Es mejor saber poco y
aprender mucho, que pensar que sabemos todo. Escuchar siempre y estar atento
para encontrar en las reflexiones de otros una fuente confiable, cuando menos
segura o bien intencionada. Los sabios no son solo eremitas de blancas barbas
que habitan las montañas. Muchas veces he acertado sabiduría en las gentes más
comunes y sencillas, como también en libros de caratulas modestas. No obstante,
es la disposición de creencias y valores lo que permite ser receptivo a tal sabiduría
cotidiana; así como el mejor mentor es, en ocasiones, una mirada o un gesto.
El saber siempre se
agita como hojas en las ramas de los árboles. En algún momento sentiremos que
hemos errado por desconocimiento, pero tropezar con la misma piedra más de tres
veces, es una necedad sin provecho; como lo es inquirir con saña la conducta de
los otros. Solo basta abrir el corazón a un universo sabio, para entender que
el camino del conocimiento es ajeno a la prepotencia, muy distante del ego. Que
entregar a otros lo poco que se sabe es alimento que nutre el alma, del mismo
modo que lo hace el escuchar serenamente. Dudar siempre como niños preguntando
todo, nos permite comprender que no basta el saber, sino el querer saberlo.
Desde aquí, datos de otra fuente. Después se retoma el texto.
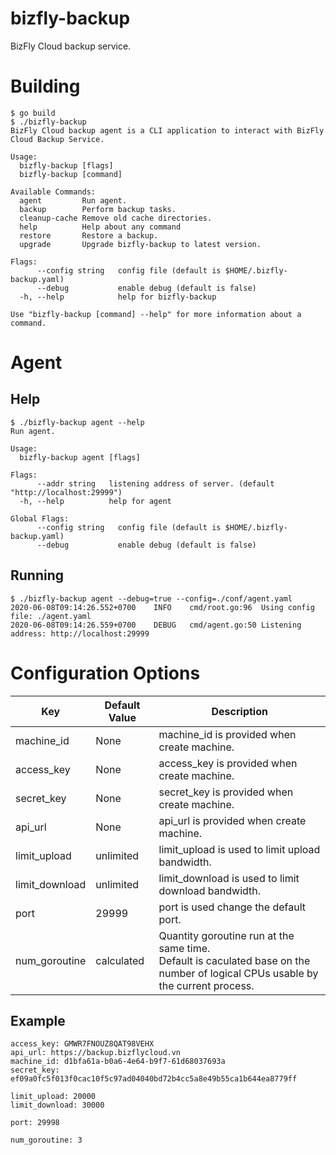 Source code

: # bizfly-backup
BizFly Cloud backup service.

# Building

```shell script
$ go build
$ ./bizfly-backup
BizFly Cloud backup agent is a CLI application to interact with BizFly Cloud Backup Service.

Usage:
  bizfly-backup [flags]
  bizfly-backup [command]

Available Commands:
  agent         Run agent.
  backup        Perform backup tasks.
  cleanup-cache Remove old cache directories.
  help          Help about any command
  restore       Restore a backup.
  upgrade       Upgrade bizfly-backup to latest version.

Flags:
      --config string   config file (default is $HOME/.bizfly-backup.yaml)
      --debug           enable debug (default is false)
  -h, --help            help for bizfly-backup

Use "bizfly-backup [command] --help" for more information about a command.
```

# Agent

## Help

```shell script
$ ./bizfly-backup agent --help
Run agent.

Usage:
  bizfly-backup agent [flags]

Flags:
      --addr string   listening address of server. (default "http://localhost:29999")
  -h, --help          help for agent

Global Flags:
      --config string   config file (default is $HOME/.bizfly-backup.yaml)
      --debug           enable debug (default is false)
```
## Running

```shell script
$ ./bizfly-backup agent --debug=true --config=./conf/agent.yaml
2020-06-08T09:14:26.552+0700	INFO	cmd/root.go:96	Using config file: ./agent.yaml
2020-06-08T09:14:26.559+0700	DEBUG	cmd/agent.go:50	Listening address: http://localhost:29999
```

# Configuration Options

| Key | Default Value | Description                                                                                                                          |
|-----|---------------|--------------------------------------------------------------------------------------------------------------------------------------|
| machine_id | None          | machine_id is provided when create machine.                                                                                       |
| access_key | None          | access_key is provided when create machine.                                                                                          |
| secret_key | None          | secret_key is provided when create machine.                                                                                          |
| api_url | None          | api_url is provided when create machine.                                                                                               |
| limit_upload | unlimited     | limit_upload is used to limit upload bandwidth.                                                                                      |
| limit_download | unlimited     | limit_download is used to limit download bandwidth.                                                                                  |
| port | 29999          | port is used change the default port.                                                                                                |
| num_goroutine | calculated    | Quantity goroutine run at the same time. <br/>Default is caculated base on the number of logical CPUs usable by the current process. |

## Example

```shell script
access_key: GMWR7FNOUZ8QAT98VEHX
api_url: https://backup.bizflycloud.vn
machine_id: d1bfa61a-b0a6-4e64-b9f7-61d68037693a
secret_key: ef09a0fc5f013f0cac10f5c97ad04040bd72b4cc5a8e49b55ca1b644ea8779ff

limit_upload: 20000
limit_download: 30000

port: 29998

num_goroutine: 3
```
Pues
por simple que parezca, solo conocemos que el agua moja la primera vez que la hemos tocado.
Así como nuestra sabiduría es una pequeña gota en el basto océano del
conocimiento y, lo que ignoramos, es el estímulo adecuado para estar en movimiento.
Sin embargo, el necio afirma su virtud con cada paso, se pavonea y jacta de
erudito, entretanto, el hombre sabio busca entre miradas y paginas ataviadas de
tinta, la virtud de un conocimiento que sabe se extiende más allá del horizonte.
Ha encontrado la antorcha que ilumina su camino.